Di seguito un estratto di Daisaku Ikeda da “La malattia stimola lo spirito di ricerca della via” in Buddismo e società n. 174.
Conoscevo una ragazza, morta a quattordici anni, alla quale era stato diagnosticato un tumore al cervello all’età di undici anni. Per tutto il periodo della malattia fu sempre felice e luminosa. Con la sua presenza solare e positiva arrecava allegria anche alle persone adulte ricoverate in ospedale. Non c’è dubbio che la malattia le causasse terribili dolori, ma lei continuava a recitare Daimoku e a incoraggiare gli altri. Prossima alla morte, disse a una persona che era andata a farle visita: «Non mi preoccupo più della mia malattia. Ho smesso di recitare Daimoku per me. Ci sono tante persone che stanno peggio, sto recitando con tutto il cuore affinché incontrino il Gohonzon il prima possibile e scoprano con la loro vita quanto è meraviglioso». E ai suoi genitori rivolse luminosa queste parole: «Come sarebbe andata se fosse successo a te, babbo? Ci saremmo trovati nei guai. E la stessa cosa se fosse accaduto a te, mamma. E se fosse capitato al mio fratellino, sono certa che non sarebbe stato in grado di affrontarla. Sono contenta che invece sia successo a me. […] Sono sicura che è l’effetto di una promessa che ho fatto prima di nascere. Se la mia vita riuscirà in qualche modo a toccare e ispirare le persone che mi conoscono, io sarò felice».

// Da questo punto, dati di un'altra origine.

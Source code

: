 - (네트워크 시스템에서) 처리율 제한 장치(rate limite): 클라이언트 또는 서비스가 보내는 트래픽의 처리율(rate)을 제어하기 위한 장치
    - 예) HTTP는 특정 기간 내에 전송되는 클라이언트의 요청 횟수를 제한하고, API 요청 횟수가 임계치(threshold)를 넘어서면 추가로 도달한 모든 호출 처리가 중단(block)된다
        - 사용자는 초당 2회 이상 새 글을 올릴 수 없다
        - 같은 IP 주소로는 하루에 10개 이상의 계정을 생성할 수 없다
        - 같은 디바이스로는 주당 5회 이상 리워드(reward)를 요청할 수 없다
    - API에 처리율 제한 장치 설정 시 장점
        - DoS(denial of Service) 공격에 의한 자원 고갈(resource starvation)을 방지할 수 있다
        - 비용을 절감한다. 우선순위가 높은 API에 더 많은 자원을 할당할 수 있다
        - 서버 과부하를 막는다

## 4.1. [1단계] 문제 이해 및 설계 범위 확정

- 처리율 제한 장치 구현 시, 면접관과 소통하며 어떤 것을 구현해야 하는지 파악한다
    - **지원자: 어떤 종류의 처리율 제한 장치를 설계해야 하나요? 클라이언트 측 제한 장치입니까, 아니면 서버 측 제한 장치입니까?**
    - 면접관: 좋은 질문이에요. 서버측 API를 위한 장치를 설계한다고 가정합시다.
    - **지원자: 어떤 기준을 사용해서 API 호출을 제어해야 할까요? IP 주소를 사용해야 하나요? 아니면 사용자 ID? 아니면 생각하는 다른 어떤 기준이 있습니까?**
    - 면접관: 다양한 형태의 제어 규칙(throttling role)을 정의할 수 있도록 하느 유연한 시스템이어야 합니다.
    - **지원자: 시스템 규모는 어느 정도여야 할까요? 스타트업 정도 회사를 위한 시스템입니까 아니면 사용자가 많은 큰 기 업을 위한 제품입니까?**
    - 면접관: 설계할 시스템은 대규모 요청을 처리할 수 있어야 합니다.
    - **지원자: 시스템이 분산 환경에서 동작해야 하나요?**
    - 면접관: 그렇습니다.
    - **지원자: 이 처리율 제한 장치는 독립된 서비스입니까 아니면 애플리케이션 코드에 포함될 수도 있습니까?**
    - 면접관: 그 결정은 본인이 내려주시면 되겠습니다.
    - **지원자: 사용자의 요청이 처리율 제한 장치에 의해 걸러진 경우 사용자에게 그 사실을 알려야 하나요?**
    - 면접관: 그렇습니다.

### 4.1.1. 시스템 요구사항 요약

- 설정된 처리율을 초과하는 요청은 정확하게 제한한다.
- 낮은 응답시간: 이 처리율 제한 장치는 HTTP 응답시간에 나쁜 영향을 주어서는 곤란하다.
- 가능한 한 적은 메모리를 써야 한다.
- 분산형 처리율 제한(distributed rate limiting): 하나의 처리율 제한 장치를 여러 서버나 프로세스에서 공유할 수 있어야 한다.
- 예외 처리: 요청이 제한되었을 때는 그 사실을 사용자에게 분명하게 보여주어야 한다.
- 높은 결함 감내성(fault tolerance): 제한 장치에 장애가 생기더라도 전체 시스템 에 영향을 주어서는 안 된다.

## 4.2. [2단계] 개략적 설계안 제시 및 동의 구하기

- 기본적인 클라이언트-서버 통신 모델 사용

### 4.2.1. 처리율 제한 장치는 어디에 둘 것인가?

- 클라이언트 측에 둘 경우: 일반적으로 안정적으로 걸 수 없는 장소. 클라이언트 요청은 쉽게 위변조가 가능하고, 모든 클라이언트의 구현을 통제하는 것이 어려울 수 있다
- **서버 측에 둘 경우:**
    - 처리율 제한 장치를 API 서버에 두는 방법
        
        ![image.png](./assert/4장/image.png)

Quando venni a conoscenza della lotta di questa ragazzina contro la malattia, le mandai un bouquet di rose, un ventaglio giapponese su cui erano scritte le parole “luce di felicità” e una fotografia che avevo scattato a un campo di iris in fiore. Ho saputo che quando li ricevette ne fu entusiasta. A chi la circondava lasciò queste parole: «Fede significa continuare a credere fino alla fine», che mise in pratica con la sua stessa vita.
Al funerale tantissime persone vennero a porgerle l’ultimo saluto in segno di rispetto. Nella sua breve esistenza, durata solo quattordici anni, aveva parlato della grandezza della Legge mistica a più di mille persone.
Lei ha vinto. Ne sono certo. Tutto ciò che le è accaduto ha avuto un significato. O meglio, con la sua lotta ha dato un significato alla sofferenza. Diceva che la sua malattia era l’effetto di una promessa fatta nelle vite passate.
Il Buddismo insegna il principio di “assumere volontariamente il karma appropriato”.* Chi pratica la Legge mistica sceglie volontariamente di rinascere in una situazione dolorosa per dimostrare il potere del Buddismo agli altri attraverso la sua lotta e la sua vittoria. Questo è il modo di vivere del bodhisattva.
* Assumere volontariamente il karma appropriato: si riferisce ai bodhisattva che, sebbene abbiano diritto a ricevere i puri benefici della pratica buddista, vi rinunciano e fanno voto di rinascere in un mondo impuro per salvare gli esseri viventi. Diffondono la Legge mistica mentre incontrano le stesse sofferenze di coloro che nascono in un mondo malvagio a causa del loro karma. Questa espressione deriva dall’interpretazione data dal Gran Maestro Miao-lo di importanti passi del decimo capitolo del Sutra del Loto, Il maestro della Legge.